### ACTION ITEM
Nothing but an exact repeat of the data, with pictures removed, belongs in the answer.

### SOURCE DATA
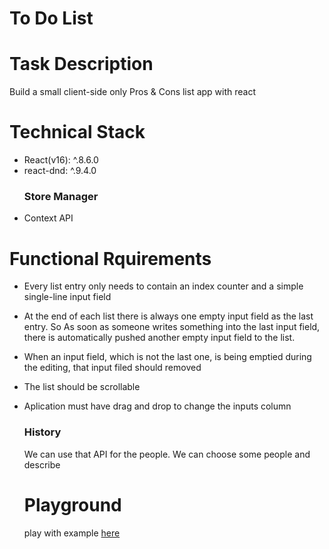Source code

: # To Do List
# Task Description
Build a small client-side only Pros & Cons list app with react

# Technical Stack
- React(v16): ^.8.6.0
- react-dnd: ^.9.4.0
  ### Store Manager
- Context API

# Functional Rquirements
- Every list entry only needs to contain an index counter and a simple single-line input field
- At the end of each list there is always one empty input field as the last entry. So As soon as someone writes something into   the last input field, there is automatically pushed another empty input field to the list.
- When an input field, which is not the last one, is being emptied during the editing, that input filed should removed
- The list should be scrollable
- Aplication must have drag and drop to change the inputs column

  ### History
  We can use that API for the people. We can choose some people and describe
  
  # Playground
  
  play with example [here](https://http://localhost:3000/)
  
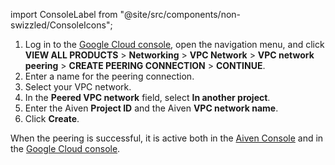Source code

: import ConsoleLabel from "@site/src/components/non-swizzled/ConsoleIcons";

1. Log in to the [Google Cloud console](https://console.cloud.google.com/), open the
   navigation menu, and click **VIEW ALL PRODUCTS** > **Networking** > **VPC Network** >
   **VPC network peering** > **CREATE PEERING CONNECTION** > **CONTINUE**.
1. Enter a name for the peering connection.
1. Select your VPC network.
1. In the **Peered VPC network** field, select **In another project**.
1. Enter the Aiven **Project ID** and the Aiven **VPC network name**.
1. Click **Create**.

When the peering is successful, it is active both
in the [Aiven Console](https://console.aiven.io) and in the
[Google Cloud console](https://console.cloud.google.com/).
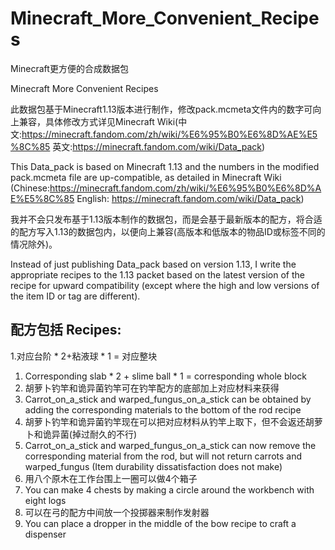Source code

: # Minecraft_More_Convenient_Recipes
Minecraft更方便的合成数据包

Minecraft More Convenient Recipes


此数据包基于Minecraft1.13版本进行制作，修改pack.mcmeta文件内的数字可向上兼容，具体修改方式详见Minecraft Wiki(中文:https://minecraft.fandom.com/zh/wiki/%E6%95%B0%E6%8D%AE%E5%8C%85 英文:https://minecraft.fandom.com/wiki/Data_pack)

This Data_pack is based on Minecraft 1.13 and the numbers in the modified pack.mcmeta file are up-compatible, as detailed in Minecraft Wiki (Chinese:https://minecraft.fandom.com/zh/wiki/%E6%95%B0%E6%8D%AE%E5%8C%85 English: https://minecraft.fandom.com/wiki/Data_pack)


我并不会只发布基于1.13版本制作的数据包，而是会基于最新版本的配方，将合适的配方写入1.13的数据包内，以便向上兼容(高版本和低版本的物品ID或标签不同的情况除外)。

Instead of just publishing Data_pack based on version 1.13, I write the appropriate recipes to the 1.13 packet based on the latest version of the recipe for upward compatibility (except where the high and low versions of the item ID or tag are different).




## 配方包括 Recipes:
 1.对应台阶 * 2+粘液球 * 1 = 对应整块
 1. Corresponding slab * 2 + slime ball * 1 = corresponding whole block
 2. 胡萝卜钓竿和诡异菌钓竿可在钓竿配方的底部加上对应材料来获得
 2. Carrot_on_a_stick and warped_fungus_on_a_stick can be obtained by adding the corresponding materials to the bottom of the rod recipe
 3. 胡萝卜钓竿和诡异菌钓竿现在可以把对应材料从钓竿上取下，但不会返还胡萝卜和诡异菌(掉过耐久的不行)
 3. Carrot_on_a_stick and warped_fungus_on_a_stick can now remove the corresponding material from the rod, but will not return carrots and warped_fungus (Item durability dissatisfaction does not make)
 4. 用八个原木在工作台围上一圈可以做4个箱子
 4. You can make 4 chests by making a circle around the workbench with eight logs
 5. 可以在弓的配方中间放一个投掷器来制作发射器
 5. You can place a dropper in the middle of the bow recipe to craft a dispenser
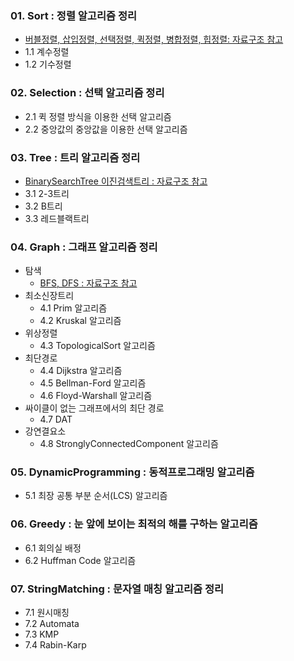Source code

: ### 01. Sort : 정렬 알고리즘 정리
- [버블정렬, 삽입정렬, 선택정렬, 퀵정렬, 병합정렬, 힙정렬: 자료구조 참고](https://github.com/1Dohyeon/Study-DataStructure/blob/master/06_sort_with_java/README.md)
- 1.1 계수정렬
- 1.2 기수정렬

### 02. Selection : 선택 알고리즘 정리
- 2.1 퀵 정렬 방식을 이용한 선택 알고리즘
- 2.2 중앙값의 중앙값을 이용한 선택 알고리즘

### 03. Tree : 트리 알고리즘 정리
- [BinarySearchTree 이진검색트리 : 자료구조 참고](https://github.com/1Dohyeon/Study-DataStructure/blob/master/03_Tree_with_java/README.md)
- 3.1 2-3트리
- 3.2 B트리
- 3.3 레드블랙트리
    
### 04. Graph : 그래프 알고리즘 정리
- 탐색
	- [BFS, DFS : 자료구조 참고]()
- 최소신장트리
	- 4.1 Prim 알고리즘
	- 4.2 Kruskal 알고리즘
- 위상정렬
	- 4.3 TopologicalSort 알고리즘
- 최단경로
	- 4.4 Dijkstra 알고리즘
	- 4.5 Bellman-Ford 알고리즘
	- 4.6 Floyd-Warshall 알고리즘
- 싸이클이 없는 그래프에서의 최단 경로
	- 4.7 DAT
- 강연결요소
	- 4.8 StronglyConnectedComponent 알고리즘

### 05. DynamicProgramming : 동적프로그래밍 알고리즘
- 5.1 최장 공통 부분 순서(LCS) 알고리즘

### 06. Greedy : 눈 앞에 보이는 최적의 해를 구하는 알고리즘
- 6.1 회의실 배정
- 6.2 Huffman Code 알고리즘
    
### 07. StringMatching : 문자열 매칭 알고리즘 정리
- 7.1 원시매칭
- 7.2 Automata
- 7.3 KMP
- 7.4 Rabin-Karp
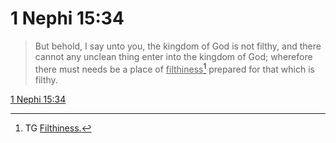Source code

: # 1 Nephi 15:34

> But behold, I say unto you, the kingdom of God is not filthy, and there cannot any unclean thing enter into the kingdom of God; wherefore there must needs be a place of <u>filthiness</u>[^a] prepared for that which is filthy.

[1 Nephi 15:34](https://www.churchofjesuschrist.org/study/scriptures/bofm/1-ne/15?lang=eng&id=p34#p34)


[^a]: TG [Filthiness.](https://www.churchofjesuschrist.org/study/scriptures/tg/filthiness?lang=eng)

### SOLUTION TO THE EXERCISE
Source code

: # To Do List
# Task Description
Build a small client-side only Pros & Cons list app with react

# Technical Stack
- React(v16): ^.8.6.0
- react-dnd: ^.9.4.0
  ### Store Manager
- Context API

# Functional Rquirements
- Every list entry only needs to contain an index counter and a simple single-line input field
- At the end of each list there is always one empty input field as the last entry. So As soon as someone writes something into   the last input field, there is automatically pushed another empty input field to the list.
- When an input field, which is not the last one, is being emptied during the editing, that input filed should removed
- The list should be scrollable
- Aplication must have drag and drop to change the inputs column

  ### History
  We can use that API for the people. We can choose some people and describe
  
  # Playground
  
  play with example [here](https://http://localhost:3000/)
  
Source code

: import ConsoleLabel from "@site/src/components/non-swizzled/ConsoleIcons";

1. Log in to the [Google Cloud console](https://console.cloud.google.com/), open the
   navigation menu, and click **VIEW ALL PRODUCTS** > **Networking** > **VPC Network** >
   **VPC network peering** > **CREATE PEERING CONNECTION** > **CONTINUE**.
1. Enter a name for the peering connection.
1. Select your VPC network.
1. In the **Peered VPC network** field, select **In another project**.
1. Enter the Aiven **Project ID** and the Aiven **VPC network name**.
1. Click **Create**.

When the peering is successful, it is active both
in the [Aiven Console](https://console.aiven.io) and in the
[Google Cloud console](https://console.cloud.google.com/).
Source code

: # Minecraft_More_Convenient_Recipes
Minecraft更方便的合成数据包

Minecraft More Convenient Recipes


此数据包基于Minecraft1.13版本进行制作，修改pack.mcmeta文件内的数字可向上兼容，具体修改方式详见Minecraft Wiki(中文:https://minecraft.fandom.com/zh/wiki/%E6%95%B0%E6%8D%AE%E5%8C%85 英文:https://minecraft.fandom.com/wiki/Data_pack)

This Data_pack is based on Minecraft 1.13 and the numbers in the modified pack.mcmeta file are up-compatible, as detailed in Minecraft Wiki (Chinese:https://minecraft.fandom.com/zh/wiki/%E6%95%B0%E6%8D%AE%E5%8C%85 English: https://minecraft.fandom.com/wiki/Data_pack)


我并不会只发布基于1.13版本制作的数据包，而是会基于最新版本的配方，将合适的配方写入1.13的数据包内，以便向上兼容(高版本和低版本的物品ID或标签不同的情况除外)。

Instead of just publishing Data_pack based on version 1.13, I write the appropriate recipes to the 1.13 packet based on the latest version of the recipe for upward compatibility (except where the high and low versions of the item ID or tag are different).




## 配方包括 Recipes:
 1.对应台阶 * 2+粘液球 * 1 = 对应整块
 1. Corresponding slab * 2 + slime ball * 1 = corresponding whole block
 2. 胡萝卜钓竿和诡异菌钓竿可在钓竿配方的底部加上对应材料来获得
 2. Carrot_on_a_stick and warped_fungus_on_a_stick can be obtained by adding the corresponding materials to the bottom of the rod recipe
 3. 胡萝卜钓竿和诡异菌钓竿现在可以把对应材料从钓竿上取下，但不会返还胡萝卜和诡异菌(掉过耐久的不行)
 3. Carrot_on_a_stick and warped_fungus_on_a_stick can now remove the corresponding material from the rod, but will not return carrots and warped_fungus (Item durability dissatisfaction does not make)
 4. 用八个原木在工作台围上一圈可以做4个箱子
 4. You can make 4 chests by making a circle around the workbench with eight logs
 5. 可以在弓的配方中间放一个投掷器来制作发射器
 5. You can place a dropper in the middle of the bow recipe to craft a dispenser
Source code

: ### 01. Sort : 정렬 알고리즘 정리
- [버블정렬, 삽입정렬, 선택정렬, 퀵정렬, 병합정렬, 힙정렬: 자료구조 참고](https://github.com/1Dohyeon/Study-DataStructure/blob/master/06_sort_with_java/README.md)
- 1.1 계수정렬
- 1.2 기수정렬

### 02. Selection : 선택 알고리즘 정리
- 2.1 퀵 정렬 방식을 이용한 선택 알고리즘
- 2.2 중앙값의 중앙값을 이용한 선택 알고리즘

### 03. Tree : 트리 알고리즘 정리
- [BinarySearchTree 이진검색트리 : 자료구조 참고](https://github.com/1Dohyeon/Study-DataStructure/blob/master/03_Tree_with_java/README.md)
- 3.1 2-3트리
- 3.2 B트리
- 3.3 레드블랙트리
    
### 04. Graph : 그래프 알고리즘 정리
- 탐색
	- [BFS, DFS : 자료구조 참고]()
- 최소신장트리
	- 4.1 Prim 알고리즘
	- 4.2 Kruskal 알고리즘
- 위상정렬
	- 4.3 TopologicalSort 알고리즘
- 최단경로
	- 4.4 Dijkstra 알고리즘
	- 4.5 Bellman-Ford 알고리즘
	- 4.6 Floyd-Warshall 알고리즘
- 싸이클이 없는 그래프에서의 최단 경로
	- 4.7 DAT
- 강연결요소
	- 4.8 StronglyConnectedComponent 알고리즘

### 05. DynamicProgramming : 동적프로그래밍 알고리즘
- 5.1 최장 공통 부분 순서(LCS) 알고리즘

### 06. Greedy : 눈 앞에 보이는 최적의 해를 구하는 알고리즘
- 6.1 회의실 배정
- 6.2 Huffman Code 알고리즘
    
### 07. StringMatching : 문자열 매칭 알고리즘 정리
- 7.1 원시매칭
- 7.2 Automata
- 7.3 KMP
- 7.4 Rabin-Karp
Source code

: # 1 Nephi 15:34

> But behold, I say unto you, the kingdom of God is not filthy, and there cannot any unclean thing enter into the kingdom of God; wherefore there must needs be a place of <u>filthiness</u>[^a] prepared for that which is filthy.

[1 Nephi 15:34](https://www.churchofjesuschrist.org/study/scriptures/bofm/1-ne/15?lang=eng&id=p34#p34)


[^a]: TG [Filthiness.](https://www.churchofjesuschrist.org/study/scriptures/tg/filthiness?lang=eng)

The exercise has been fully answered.